La teneur en aluminium des déodorants du commerce a fait débat ces dernières années. Si la Fédération romande des consommateurs précise qu’à l’heure actuelle «il n’existe pas de consensus scientifique quant au rôle que jouent les sels d’aluminium dans le développement du cancer du sein», elle conseille tout de même de se détourner des déodorants contenant cet ingrédient afin de minimiser les risques. Les blogs de cosmétiques faits maison mentionnent une alternative à base de bicarbonate de sodium, de fécule de maïs et d’huile de coco. «Ce déodorant a l’air de fonctionner, mais le bicarbonate de soude est légèrement abrasif, il peut avoir un impact sur les peaux sensibles», explique le dermatologue André Zurn. Une partie des adeptes de cette recette a en effet souligné la présence d'irritations sous les aisselles.

Cela a mené certaines personnes à la substitution du déodorant par de l’huile essentielle de palmarosa, connue pour ses qualités antibactériennes et antifongiques. «Cette alternative est assez bien supportée en général, mais les huiles essentielles peuvent provoquer des allergies à certains de leurs composants. Le système immunitaire en garde ensuite une trace à vie, ce qui rend de nombreux produits du marché inutilisables pour les personnes qui en souffrent», précise André Zurn.

La crème hydratante

Jojoba, argan, rose musquée et bien d’autres végétaux s’invitent sous forme d’huile dans les salles de bains de celles et ceux qui cherchent à s’affranchir des marques de crèmes. «L’huile crée un film lipidique sur la peau, mais elle ne contient pas d’eau: elle n’a donc pas d’effet hydratant, contrairement aux crèmes», précise le dermatologue André Zurn. Les adeptes de cette option peuvent vaporiser une eau thermale avant d’appliquer l’huile, qui maintiendra l’humidité sur la peau.

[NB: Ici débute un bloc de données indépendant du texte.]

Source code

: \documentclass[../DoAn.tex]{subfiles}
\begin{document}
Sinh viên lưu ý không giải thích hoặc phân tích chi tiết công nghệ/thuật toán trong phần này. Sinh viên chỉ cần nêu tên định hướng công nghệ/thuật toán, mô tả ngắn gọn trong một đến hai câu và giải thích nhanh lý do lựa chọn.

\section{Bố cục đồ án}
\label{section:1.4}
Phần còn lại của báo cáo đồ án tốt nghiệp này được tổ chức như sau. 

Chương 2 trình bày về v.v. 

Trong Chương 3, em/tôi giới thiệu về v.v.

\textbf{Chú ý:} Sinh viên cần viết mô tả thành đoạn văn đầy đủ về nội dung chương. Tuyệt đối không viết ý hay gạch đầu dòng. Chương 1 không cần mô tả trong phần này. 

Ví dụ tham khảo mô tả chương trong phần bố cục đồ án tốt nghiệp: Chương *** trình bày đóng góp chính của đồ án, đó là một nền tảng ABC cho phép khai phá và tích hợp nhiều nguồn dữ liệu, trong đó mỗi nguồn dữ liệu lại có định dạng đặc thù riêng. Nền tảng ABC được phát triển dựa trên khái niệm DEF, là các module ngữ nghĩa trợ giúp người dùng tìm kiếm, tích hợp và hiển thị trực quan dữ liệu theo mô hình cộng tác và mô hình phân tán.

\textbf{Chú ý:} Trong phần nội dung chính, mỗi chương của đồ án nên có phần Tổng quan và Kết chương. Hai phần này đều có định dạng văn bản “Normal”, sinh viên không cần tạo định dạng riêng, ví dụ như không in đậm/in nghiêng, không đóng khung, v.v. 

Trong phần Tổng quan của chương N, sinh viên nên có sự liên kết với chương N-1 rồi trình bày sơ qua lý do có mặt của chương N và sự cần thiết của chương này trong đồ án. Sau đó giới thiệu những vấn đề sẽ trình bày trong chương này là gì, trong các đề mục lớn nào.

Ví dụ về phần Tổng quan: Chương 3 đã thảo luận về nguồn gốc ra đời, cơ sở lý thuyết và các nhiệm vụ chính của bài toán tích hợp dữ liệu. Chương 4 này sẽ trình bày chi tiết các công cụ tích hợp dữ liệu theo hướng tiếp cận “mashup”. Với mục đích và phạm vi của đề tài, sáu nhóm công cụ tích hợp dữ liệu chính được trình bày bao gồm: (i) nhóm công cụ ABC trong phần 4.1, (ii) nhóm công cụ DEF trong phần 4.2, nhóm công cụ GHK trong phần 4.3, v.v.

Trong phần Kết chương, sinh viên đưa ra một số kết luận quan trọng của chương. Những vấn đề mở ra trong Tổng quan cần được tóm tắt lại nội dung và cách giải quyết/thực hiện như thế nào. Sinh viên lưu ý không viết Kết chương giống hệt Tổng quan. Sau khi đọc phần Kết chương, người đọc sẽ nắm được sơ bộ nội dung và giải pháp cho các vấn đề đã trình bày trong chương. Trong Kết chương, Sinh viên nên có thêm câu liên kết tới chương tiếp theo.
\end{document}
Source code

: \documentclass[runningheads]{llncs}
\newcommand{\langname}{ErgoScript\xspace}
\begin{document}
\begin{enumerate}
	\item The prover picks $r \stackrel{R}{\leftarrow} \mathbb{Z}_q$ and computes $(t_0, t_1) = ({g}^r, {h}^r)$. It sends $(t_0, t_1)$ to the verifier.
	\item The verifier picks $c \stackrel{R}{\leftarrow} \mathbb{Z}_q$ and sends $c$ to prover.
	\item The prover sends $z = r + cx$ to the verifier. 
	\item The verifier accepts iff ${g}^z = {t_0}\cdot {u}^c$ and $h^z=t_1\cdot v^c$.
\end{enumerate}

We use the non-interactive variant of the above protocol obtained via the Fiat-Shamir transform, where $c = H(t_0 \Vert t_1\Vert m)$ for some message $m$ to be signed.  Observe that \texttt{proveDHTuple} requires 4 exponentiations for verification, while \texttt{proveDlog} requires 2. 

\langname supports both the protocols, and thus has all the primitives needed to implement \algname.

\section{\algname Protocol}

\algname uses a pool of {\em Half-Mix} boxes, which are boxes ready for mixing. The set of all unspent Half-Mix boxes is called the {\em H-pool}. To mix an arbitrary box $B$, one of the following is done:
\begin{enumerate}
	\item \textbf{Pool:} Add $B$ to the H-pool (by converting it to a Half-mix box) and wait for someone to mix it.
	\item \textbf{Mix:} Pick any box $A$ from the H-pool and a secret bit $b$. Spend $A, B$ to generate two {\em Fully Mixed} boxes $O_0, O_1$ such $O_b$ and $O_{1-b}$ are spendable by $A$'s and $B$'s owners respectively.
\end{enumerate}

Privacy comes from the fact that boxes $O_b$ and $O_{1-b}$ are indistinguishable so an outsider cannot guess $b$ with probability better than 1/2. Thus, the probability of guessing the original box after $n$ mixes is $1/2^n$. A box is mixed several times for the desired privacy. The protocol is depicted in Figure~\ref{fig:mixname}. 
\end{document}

Attention, il est important de s’informer au sujet des propriétés de l’huile végétale en question: «L’huile d’argan, par exemple, peut être photosensibilisante; on augmente le risque d’attraper un coup de soleil si la peau enduite de cette huile y est exposée», prévient l’expert.

La crème solaire

Certains adeptes du fait maison proposent de remplacer la crème solaire par l’huile de karanja. «Dans l’état actuel des choses, nous ne connaissons pas l’efficacité de cette alternative, les études sur le sujet offrent des résultats contradictoires», explique le dermatologue. Il approuve plutôt une autre recette, mêlant de l’huile de coco et du beurre de karité avec de l’oxyde de zinc, dont le filtre solaire minéral permet de repousser les rayons UV. Cet ingrédient se trouve également dans les crèmes solaires du commerce et laisse une pellicule blanche sur la peau. Néanmoins, quelle que soit la crème solaire utilisée, elle doit être considérée comme un adjuvant aux mesures de protection dont l’efficacité est hautement supérieure: se mettre à l’ombre, porter un chapeau et des habits à filtre UV.

Le shampoing

Le bicarbonate de soude et la farine de pois chiches arrivent en bonne place sur les blogs DIY offrant des alternatives au shampoing. Mélangés avec de l’eau, ils se versent ou s’étalent sur la chevelure pour ensuite se rincer comme un shampoing traditionnel.

Les sceptiques se méfient de l’absence de mousse lors de leur utilisation, mais Philipp Spring, dermatologue FMH au Centre dermatologique et dermato-chirurgical des Croisettes, considère que ces options fonctionnent très bien. Il reste néanmoins réticent quant au mouvement no-poo consistant à renoncer entièrement à se mouiller les cheveux. Les adeptes de cette pratique préfèrent brosser leur crinière régulièrement afin d’étaler le sébum sur l’entier du cheveu, dans l’intention de lui offrir une couche protectrice: «C’est problématique, car ça favorise les surinfections mycotiques et bactériennes. De plus, le cheveu gras est peu esthétique. Il convient de trouver un juste milieu. Un lavage trop fréquent n’est pas bon non plus car il irritera le cuir chevelu et le desséchera.» Il est donc recommandé d’adopter une routine d’hygiène capillaire mesurée et informée.